Let $\Delta$ be a simplicial complex. I believe the standard definition of $\Delta$ being contarctible is if the topological realization $|\Delta|$ is contractible. However, I am seeking a definition of a contractible simplicial complex that is in terms of the simplicial complex qua simplicial complex, possibly having something to do with its simplicial homology. In other words, something in terms of the faces or its simplicial homology or something that can be checked while staying in the category of simplicial complexes. Call such a definition $S$-contractible. I would then hope that a simplicial complex is $S$-contractible if and only if $|\Delta|$ is contractible. Is anyone aware of such a definition and if so, has it been shown to agree with the standard definition of contractible? Many thanks in advance.

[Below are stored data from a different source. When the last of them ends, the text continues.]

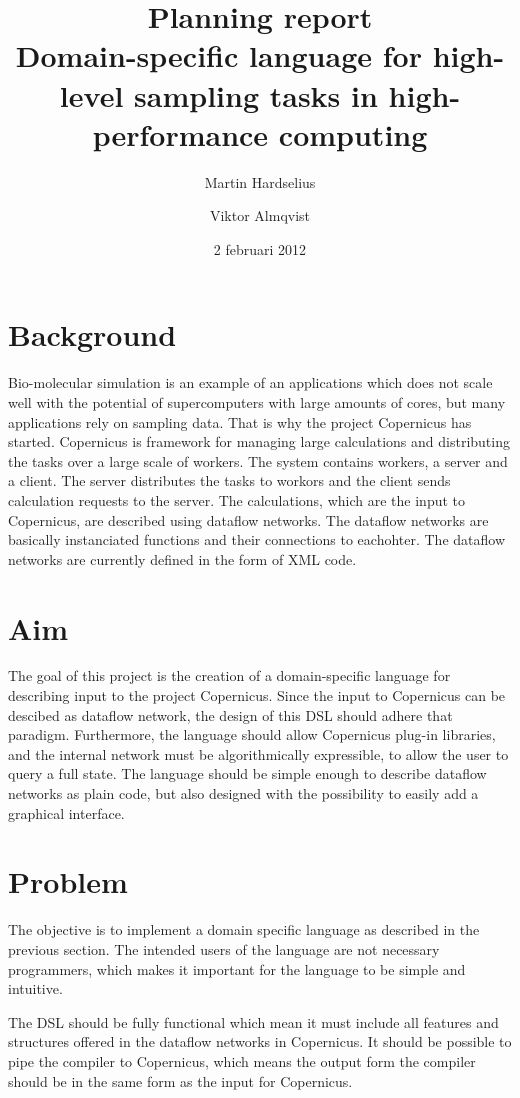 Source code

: \documentclass[a4paper]{article}
\title{Planning report\\
  \large{Domain-specific language for high-level
  sampling tasks in high-performance computing
  }
}
\author{Martin Hardselius \and Viktor Almqvist}
\date{2 februari 2012}
\begin{document}
\maketitle
\newpage

\section{Background}

Bio-molecular simulation is an example of an applications which does
not scale well with the potential of supercomputers with large amounts
of cores, but many applications rely on sampling data. That is why the
project Copernicus has started. Copernicus is framework for managing
large calculations and distributing the tasks over a large scale of
workers. The system contains workers, a server and a client. The
server distributes the tasks to workors and the client sends
calculation requests to the server. The calculations, which are the
input to Copernicus, are described using dataflow networks. The
dataflow networks are basically instanciated functions and their
connections to eachohter. The dataflow networks are currently defined
in the form of XML code.


\section{Aim}
The goal of this project is the creation of a domain-specific language
for describing input to the project Copernicus. Since the input to
Copernicus can be descibed as dataflow network, the design of this
DSL should adhere that paradigm. Furthermore, the language should
allow Copernicus plug-in libraries, and the internal network must be
algorithmically expressible, to allow the user to query a full
state. The language should be simple enough to describe dataflow
networks as plain code, but also designed with the possibility to
easily add a graphical interface.

\section{Problem}

The objective is to implement a domain specific language as described
in the previous section. The intended users of the language are not
necessary programmers, which makes it important for the language to be
simple and intuitive.

The DSL should be fully functional which mean it must include all
features and structures offered in the dataflow networks in
Copernicus. It should be possible to pipe the compiler to Copernicus,
which means the output form the compiler should be in the same form as
the input for Copernicus.
\end{document}
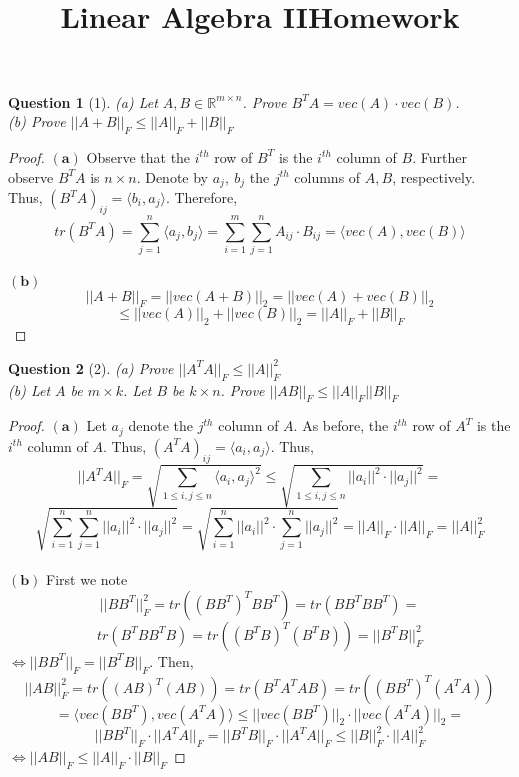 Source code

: \documentclass[11pt]{article}
\title{\vspace{-50pt}
\Huge \name
\\\vspace{20pt}
\huge Linear Algebra II\hfill Homework \hw}
\author{}
\date{}
\theoremstyle{quest}
\newtheorem*{question}{Question}
\begin{document}
\maketitle

\begin{question}[1]
(a) Let $A, B \in \mathbb{R}^{m \times n}$. Prove $B^TA = vec(A) \cdot vec(B)$.
\\(b) Prove $||A + B||_F \le ||A||_F + ||B||_F$
\end{question}
\begin{proof}
$\mathbf{(a)}$ Observe that the $i^{th}$ row of $B^T$ is the $i^{th}$ column of $B$. Further observe $B^TA$ is $n \times n$. Denote by $a_j,\ b_j$ the $j^{th}$ columns of $A, B$, respectively.
\\Thus, $(B^TA)_{i j} = \langle b_i, a_j \rangle$. Therefore,
$$tr(B^TA) = \sum_{j=1}^n \langle a_j, b_j \rangle = \sum_{i=1}^m \sum_{j=1}^n A_{i j} \cdot B_{i j} = \langle vec(A), vec(B)\rangle$$
\\$\mathbf{(b)}$
$$||A+B||_F = ||vec(A+B)||_2 = ||vec(A) + vec(B)||_2$$ $$\le ||vec(A)||_2 + ||vec(B)||_2 = ||A||_F + ||B||_F$$
\end{proof}
\begin{question}[2]
(a) Prove $||A^TA||_F \le ||A||_F^2$
\\(b) Let $A$ be $m \times k$. Let $B$ be $k \times n$. Prove $||AB||_F \le ||A||_F||B||_F$
\end{question}
\begin{proof}
$\mathbf{(a)}$ Let $a_j$ denote the $j^{th}$ column of $A$. As before, the $i^{th}$ row of $A^T$ is the $i^{th}$ column of $A$. Thus, $(A^TA)_{i j} = \langle a_i, a_j \rangle$. Thus,
$$||A^TA||_F = \sqrt{\sum_{1 \le i,j \le n} \langle a_i, a_j \rangle^2} \le \sqrt{\sum_{1 \le i,j \le n} ||a_i||^2 \cdot ||a_j||^2} = $$ $$\sqrt{\sum_{i=1}^n \sum_{j=1}^n ||a_i||^2 \cdot ||a_j||^2} = \sqrt{\sum_{i=1}^n ||a_i||^2 \cdot \sum_{j=1}^n  ||a_j||^2} = ||A||_F \cdot ||A||_F = ||A||_F^2$$
\\$\mathbf{(b)}$ First we note
$$||BB^T||_F^2 = tr((BB^T)^TBB^T) = tr(BB^TBB^T) =$$
$$tr(B^TBB^TB) = tr((B^TB)^T(B^TB)) = ||B^TB||_F^2$$
$\iff ||BB^T||_F = ||B^TB||_F$. Then,
$$||AB||_F^2 = tr((AB)^T(AB)) = tr(B^T A^T A B) = tr((BB^T)^T(A^TA))$$
$$= \langle vec(BB^T), vec(A^TA) \rangle \le ||vec(BB^T)||_2 \cdot ||vec(A^TA)||_2 = $$
$$||BB^T||_F \cdot ||A^TA||_F = ||B^TB||_F \cdot ||A^TA||_F \le ||B||_F^2 \cdot ||A||_F^2$$
$\iff ||AB||_F \le ||A||_F \cdot ||B||_F$
\end{proof}
\end{document}
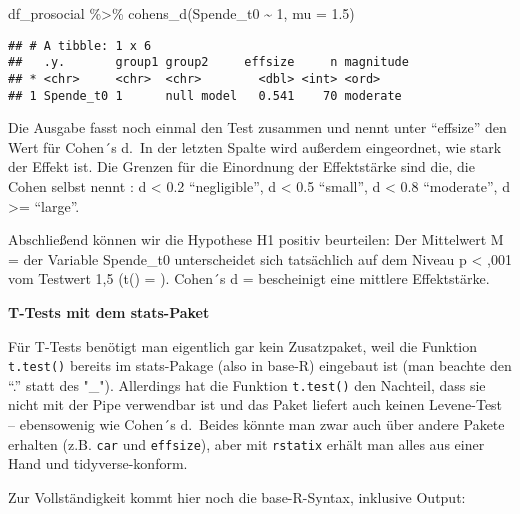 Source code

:\documentclass[
]{book}
\newenvironment{Shaded}{\begin{snugshade}}{\end{snugshade}}
\newcommand{\AttributeTok}[1]{\textcolor[rgb]{0.77,0.63,0.00}{#1}}
\newcommand{\DecValTok}[1]{\textcolor[rgb]{0.00,0.00,0.81}{#1}}
\newcommand{\FloatTok}[1]{\textcolor[rgb]{0.00,0.00,0.81}{#1}}
\newcommand{\FunctionTok}[1]{\textcolor[rgb]{0.00,0.00,0.00}{#1}}
\newcommand{\NormalTok}[1]{#1}
\newcommand{\SpecialCharTok}[1]{\textcolor[rgb]{0.00,0.00,0.00}{#1}}
\newcommand{\StringTok}[1]{\textcolor[rgb]{0.31,0.60,0.02}{#1}}
\begin{document}
\begin{Shaded}
\begin{Highlighting}[]
\NormalTok{df\_prosocial }\SpecialCharTok{\%\textgreater{}\%} 
  \FunctionTok{cohens\_d}\NormalTok{(Spende\_t0 }\SpecialCharTok{\textasciitilde{}} \DecValTok{1}\NormalTok{, }\AttributeTok{mu =} \FloatTok{1.5}\NormalTok{) }
\end{Highlighting}
\end{Shaded}

\begin{verbatim}
## # A tibble: 1 x 6
##   .y.       group1 group2     effsize     n magnitude
## * <chr>     <chr>  <chr>        <dbl> <int> <ord>    
## 1 Spende_t0 1      null model   0.541    70 moderate
\end{verbatim}

Die Ausgabe fasst noch einmal den Test zusammen und nennt unter ``effsize'' den Wert für Cohen´s d.~In der letzten Spalte wird außerdem eingeordnet, wie stark der Effekt ist. Die Grenzen für die Einordnung der Effektstärke sind die, die Cohen selbst nennt \citep{Cohen_1992}: \textbar d\textbar{} \textless{} 0.2 ``negligible'', \textbar d\textbar{} \textless{} 0.5 ``small'', \textbar d\textbar{} \textless{} 0.8 ``moderate'', \textbar d\textbar{} \textgreater= ``large''.

Abschließend können wir die Hypothese H1 positiv beurteilen: Der Mittelwert M =  der Variable Spende\_t0 unterscheidet sich tatsächlich auf dem Niveau p \textless{} ,001 vom Testwert 1,5 (t() = ). Cohen´s d =  bescheinigt eine mittlere Effektstärke.

\leavevmode\hypertarget{info_levene}{}%
\textbf{T-Tests mit dem stats-Paket}

Für T-Tests benötigt man eigentlich gar kein Zusatzpaket, weil die Funktion \texttt{t.test()} bereits im stats-Pakage (also in base-R) eingebaut ist (man beachte den ``.'' statt des "\_"). Allerdings hat die Funktion \texttt{t.test()} den Nachteil, dass sie nicht mit der Pipe verwendbar ist und das Paket liefert auch keinen Levene-Test -- ebensowenig wie Cohen´s d.~Beides könnte man zwar auch über andere Pakete erhalten (z.B. \texttt{car} und \texttt{effsize}), aber mit \texttt{rstatix} erhält man alles aus einer Hand und tidyverse-konform.

Zur Vollständigkeit kommt hier noch die base-R-Syntax, inklusive Output:

\begin{Shaded}
\end{Shaded}
\end{document}
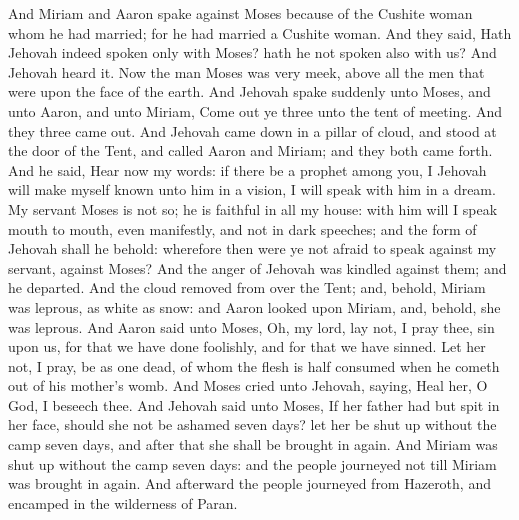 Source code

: And Miriam and Aaron spake against Moses because of the Cushite woman whom he had married; for he had married a Cushite woman. And they said, Hath Jehovah indeed spoken only with Moses? hath he not spoken also with us? And Jehovah heard it. Now the man Moses was very meek, above all the men that were upon the face of the earth.  And Jehovah spake suddenly unto Moses, and unto Aaron, and unto Miriam, Come out ye three unto the tent of meeting. And they three came out. And Jehovah came down in a pillar of cloud, and stood at the door of the Tent, and called Aaron and Miriam; and they both came forth. And he said, Hear now my words: if there be a prophet among you, I Jehovah will make myself known unto him in a vision, I will speak with him in a dream. My servant Moses is not so; he is faithful in all my house: with him will I speak mouth to mouth, even manifestly, and not in dark speeches; and the form of Jehovah shall he behold: wherefore then were ye not afraid to speak against my servant, against Moses?  And the anger of Jehovah was kindled against them; and he departed. And the cloud removed from over the Tent; and, behold, Miriam was leprous, as white as snow: and Aaron looked upon Miriam, and, behold, she was leprous. And Aaron said unto Moses, Oh, my lord, lay not, I pray thee, sin upon us, for that we have done foolishly, and for that we have sinned. Let her not, I pray, be as one dead, of whom the flesh is half consumed when he cometh out of his mother’s womb. And Moses cried unto Jehovah, saying, Heal her, O God, I beseech thee. And Jehovah said unto Moses, If her father had but spit in her face, should she not be ashamed seven days? let her be shut up without the camp seven days, and after that she shall be brought in again. And Miriam was shut up without the camp seven days: and the people journeyed not till Miriam was brought in again.  And afterward the people journeyed from Hazeroth, and encamped in the wilderness of Paran. 


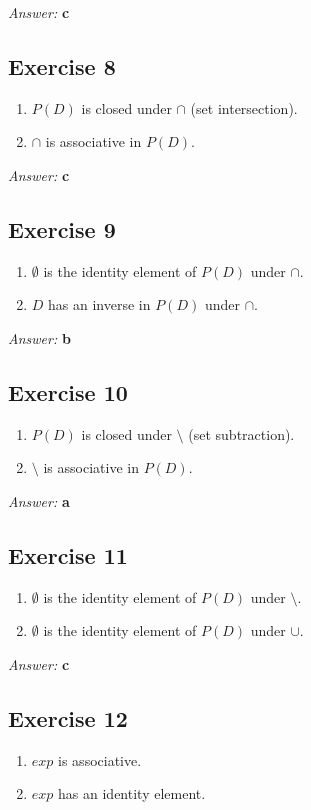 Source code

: \documentclass[11pt]{article}
\begin{document}
\emph{Answer:} \textbf{c}
\subsection{Exercise 8}
\label{sec-2-8}
\begin{enumerate}
\item $P(D)$ is closed under $\cap$ (set intersection).
\item $\cap$ is associative in $P(D)$.
\end{enumerate}

\emph{Answer:} \textbf{c}
\subsection{Exercise 9}
\label{sec-2-9}
\begin{enumerate}
\item $\emptyset$ is the identity element of $P(D)$ under $\cap$.
\item $D$ has an inverse in $P(D)$ under $\cap$.
\end{enumerate}

\emph{Answer:} \textbf{b}
\subsection{Exercise 10}
\label{sec-2-10}
\begin{enumerate}
\item $P(D)$ is closed under $\setminus$ (set subtraction).
\item $\setminus$ is associative in $P(D)$.
\end{enumerate}

\emph{Answer:} \textbf{a}
\subsection{Exercise 11}
\label{sec-2-11}
\begin{enumerate}
\item $\emptyset$ is the identity element of $P(D)$ under $\setminus$.
\item $\emptyset$ is the identity element of $P(D)$ under $\cup$.
\end{enumerate}

\emph{Answer:} \textbf{c}
\subsection{Exercise 12}
\label{sec-2-12}
\begin{enumerate}
\item $exp$ is associative.
\item $exp$ has an identity element.
\end{enumerate}
\end{document}

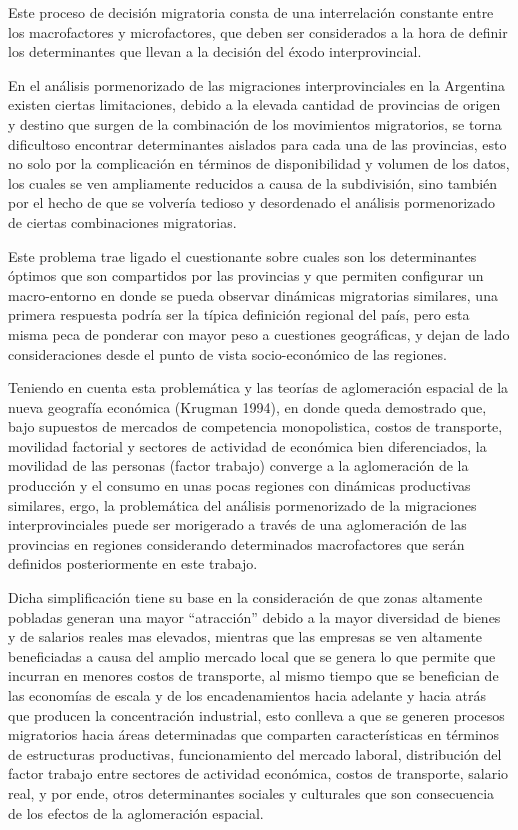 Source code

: \documentclass[12pt,a4paper]{article}
\begin{document}
Este proceso de decisión migratoria consta de una interrelación constante entre los macrofactores y microfactores, que deben ser considerados a la hora de definir los determinantes que llevan a la decisión del éxodo interprovincial.

En el análisis pormenorizado de las migraciones interprovinciales en la Argentina existen ciertas  limitaciones, debido a la elevada cantidad de provincias de origen y destino que surgen de la combinación de los movimientos migratorios, se torna dificultoso encontrar determinantes aislados para cada una de las provincias, esto no solo por la complicación en términos de disponibilidad y volumen de los datos, los cuales se ven ampliamente reducidos a causa de la subdivisión, sino también por el hecho de que se volvería tedioso y desordenado el análisis pormenorizado de ciertas combinaciones migratorias.

Este problema trae ligado el cuestionante sobre cuales son los  determinantes óptimos que son compartidos por las  provincias y  que permiten configurar un macro-entorno en donde se pueda  observar dinámicas migratorias similares, una primera respuesta podría ser la típica definición regional del país, pero esta misma peca de ponderar con mayor peso a cuestiones geográficas, y dejan de lado consideraciones desde el punto de vista socio-económico de las regiones.

Teniendo en cuenta esta problemática y las teorías de aglomeración espacial de la nueva geografía económica (Krugman 1994), en donde queda demostrado que, bajo supuestos de mercados de competencia monopolistica, costos de transporte, movilidad factorial y sectores de actividad de económica bien diferenciados, la movilidad de las personas (factor trabajo) converge a la aglomeración de la producción y el consumo en unas pocas regiones con dinámicas productivas similares, ergo, la problemática del análisis pormenorizado de la migraciones interprovinciales puede ser morigerado a través de una aglomeración de las provincias en regiones considerando determinados macrofactores que serán definidos posteriormente en este trabajo. 

Dicha simplificación tiene su base en la consideración de que  zonas altamente pobladas generan una mayor “atracción” debido a la mayor diversidad de bienes y de salarios reales mas elevados, mientras que las empresas se ven altamente beneficiadas a causa del amplio mercado local que se genera lo que permite que incurran en menores costos de transporte, al mismo tiempo que se benefician de las economías de escala y de los encadenamientos hacia adelante y hacia atrás que producen la concentración industrial, esto conlleva a que se generen procesos migratorios hacia áreas determinadas que comparten características en términos de estructuras productivas, funcionamiento del mercado laboral, distribución del factor trabajo entre sectores de actividad económica, costos de transporte, salario real, y por ende, otros determinantes sociales y culturales que son consecuencia de los efectos de la aglomeración espacial.
\end{document}
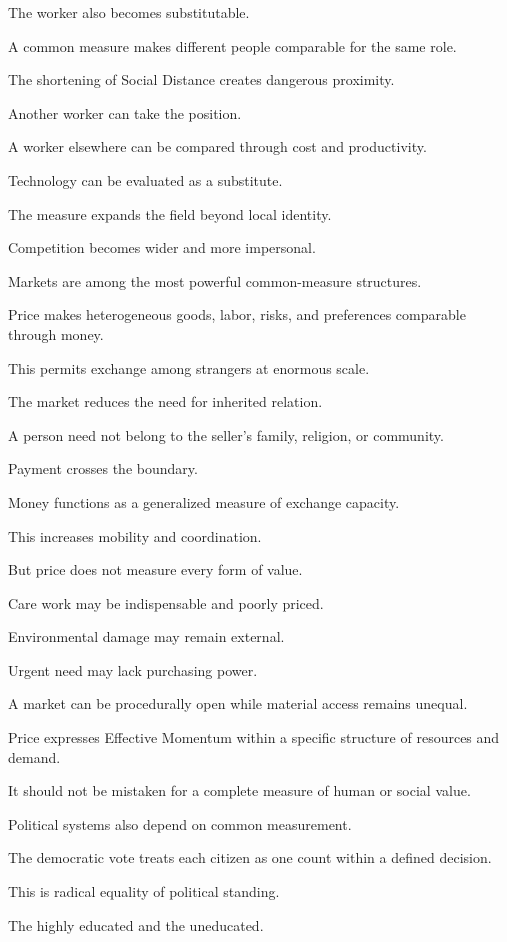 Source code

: The worker also becomes substitutable.

A common measure makes different people comparable for the same role.

The shortening of Social Distance creates dangerous proximity.

Another worker can take the position.

A worker elsewhere can be compared through cost and productivity.

Technology can be evaluated as a substitute.

The measure expands the field beyond local identity.

Competition becomes wider and more impersonal.

Markets are among the most powerful common-measure structures.

Price makes heterogeneous goods, labor, risks, and preferences comparable through money.

This permits exchange among strangers at enormous scale.

The market reduces the need for inherited relation.

A person need not belong to the seller’s family, religion, or community.

Payment crosses the boundary.

Money functions as a generalized measure of exchange capacity.

This increases mobility and coordination.

But price does not measure every form of value.

Care work may be indispensable and poorly priced.

Environmental damage may remain external.

Urgent need may lack purchasing power.

A market can be procedurally open while material access remains unequal.

Price expresses Effective Momentum within a specific structure of resources and demand.

It should not be mistaken for a complete measure of human or social value.

Political systems also depend on common measurement.

The democratic vote treats each citizen as one count within a defined decision.

This is radical equality of political standing.

The highly educated and the uneducated.


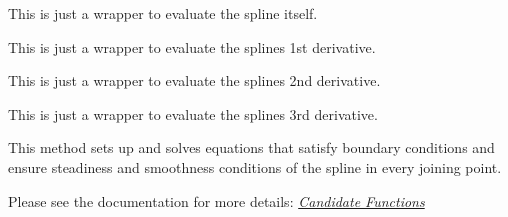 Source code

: \documentclass[letterpaper,10pt,english]{sphinxmanual}
\begin{document}
\begin{fulllineitems}
\begin{fulllineitems}
\label{pytrajectory:pytrajectory.spline.CubicSpline.f}
This is just a wrapper to evaluate the spline itself.

\end{fulllineitems}


\begin{fulllineitems}
\label{pytrajectory:pytrajectory.spline.CubicSpline.df}
This is just a wrapper to evaluate the splines 1st derivative.

\end{fulllineitems}


\begin{fulllineitems}
\label{pytrajectory:pytrajectory.spline.CubicSpline.ddf}
This is just a wrapper to evaluate the splines 2nd derivative.

\end{fulllineitems}


\begin{fulllineitems}
\label{pytrajectory:pytrajectory.spline.CubicSpline.dddf}
This is just a wrapper to evaluate the splines 3rd derivative.

\end{fulllineitems}


\begin{fulllineitems}
\label{pytrajectory:pytrajectory.spline.CubicSpline.makesteady}
This method sets up and solves equations that satisfy boundary conditions and
ensure steadiness and smoothness conditions of the spline in every joining point.

Please see the documentation for more details: {\hyperref[guide/background:candidate-functions]{\emph{Candidate Functions}}}

\end{fulllineitems}



\end{fulllineitems}
\end{document}
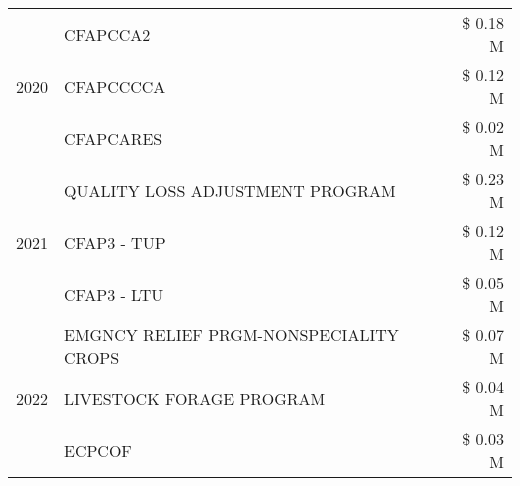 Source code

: \begin{tabular}{llr}
\cline{1-3}
\multirow[t]{3}{*}{2020} & CFAPCCA2 & \$ 0.18 M \\
 & CFAPCCCCA & \$ 0.12 M \\
 & CFAPCARES & \$ 0.02 M \\
\cline{1-3}
\multirow[t]{3}{*}{2021} & QUALITY LOSS ADJUSTMENT PROGRAM & \$ 0.23 M \\
 & CFAP3 - TUP & \$ 0.12 M \\
 & CFAP3 - LTU & \$ 0.05 M \\
\cline{1-3}
\multirow[t]{3}{*}{2022} & EMGNCY RELIEF PRGM-NONSPECIALITY CROPS & \$ 0.07 M \\
 & LIVESTOCK FORAGE PROGRAM & \$ 0.04 M \\
 & ECPCOF & \$ 0.03 M \\
\cline{1-3}
\bottomrule
\end{tabular}
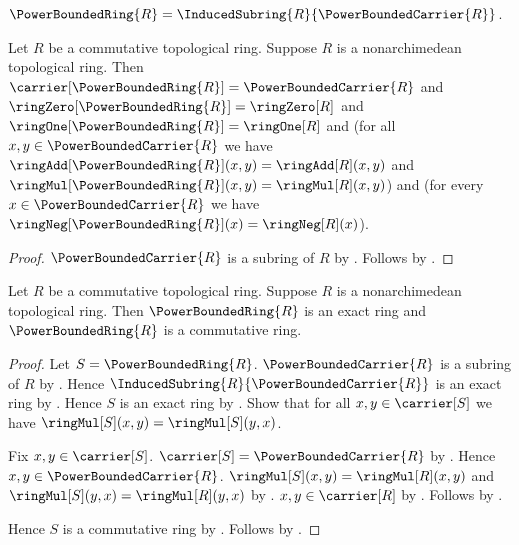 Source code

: \begin{definition}\label{power_bounded_ring}
    $\PowerBoundedRing{R}
        =\InducedSubring{R}{\PowerBoundedCarrier{R}}$.
\end{definition}

\begin{theorem}\label{power_bounded_ring_agreement}
    Let $R$ be a commutative topological ring.
    Suppose $R$ is a nonarchimedean topological ring.
    Then $\carrier[\PowerBoundedRing{R}]=\PowerBoundedCarrier{R}$ and
        $\ringZero[\PowerBoundedRing{R}]=\ringZero[R]$ and
        $\ringOne[\PowerBoundedRing{R}]=\ringOne[R]$ and
        (for all $x,y\in\PowerBoundedCarrier{R}$ we have
            $\ringAdd[\PowerBoundedRing{R}](x,y)=\ringAdd[R](x,y)$ and
            $\ringMul[\PowerBoundedRing{R}](x,y)=\ringMul[R](x,y)$) and
        (for every $x\in\PowerBoundedCarrier{R}$ we have
            $\ringNeg[\PowerBoundedRing{R}](x)=\ringNeg[R](x)$).
\end{theorem}
\begin{proof}
    $\PowerBoundedCarrier{R}$ is a subring of $R$ by
        .
    Follows by .
\end{proof}

\begin{theorem}\label{power_bounded_ring_is_exact_commutative_ring}
    Let $R$ be a commutative topological ring.
    Suppose $R$ is a nonarchimedean topological ring.
    Then $\PowerBoundedRing{R}$ is an exact ring and
        $\PowerBoundedRing{R}$ is a commutative ring.
\end{theorem}
\begin{proof}
    Let $S=\PowerBoundedRing{R}$.
    $\PowerBoundedCarrier{R}$ is a subring of $R$ by
        .
    Hence $\InducedSubring{R}{\PowerBoundedCarrier{R}}$ is an exact ring by
        .
    Hence $S$ is an exact ring by .
    Show that for all $x,y\in\carrier[S]$ we have
        $\ringMul[S](x,y)=\ringMul[S](y,x)$.
    \begin{subproof}
        Fix $x,y\in\carrier[S]$.
        $\carrier[S]=\PowerBoundedCarrier{R}$ by
            .
        Hence $x,y\in\PowerBoundedCarrier{R}$.
        $\ringMul[S](x,y)=\ringMul[R](x,y)$ and
            $\ringMul[S](y,x)=\ringMul[R](y,x)$ by
            .
        $x,y\in\carrier[R]$ by
            .
        Follows by .
    \end{subproof}
    Hence $S$ is a commutative ring by .
    Follows by \auto.
\end{proof}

You want the simplicial approximation theorem. One part, or perhaps I should say version, says that any continuous map between the geometric realizations of two simplicial complexes is homotopic to a simplicial map (possibly after subdivision). Another part/version says that there is a simplicial definition of what it means for two simplicial maps to be homotopic and that it agrees with the usual definition (possibly after subdivision).
Given that, you can write down a simplicial definition of what it means for two simplicial complexes to be homotopy equivalent, and you can write down a simplicial definition of what it means for there to exist a map from a point to your simplicial complex which is a homotopy equivalence. That's contractibility by simplicial approximation. But maybe you want something that doesn't require subdivision?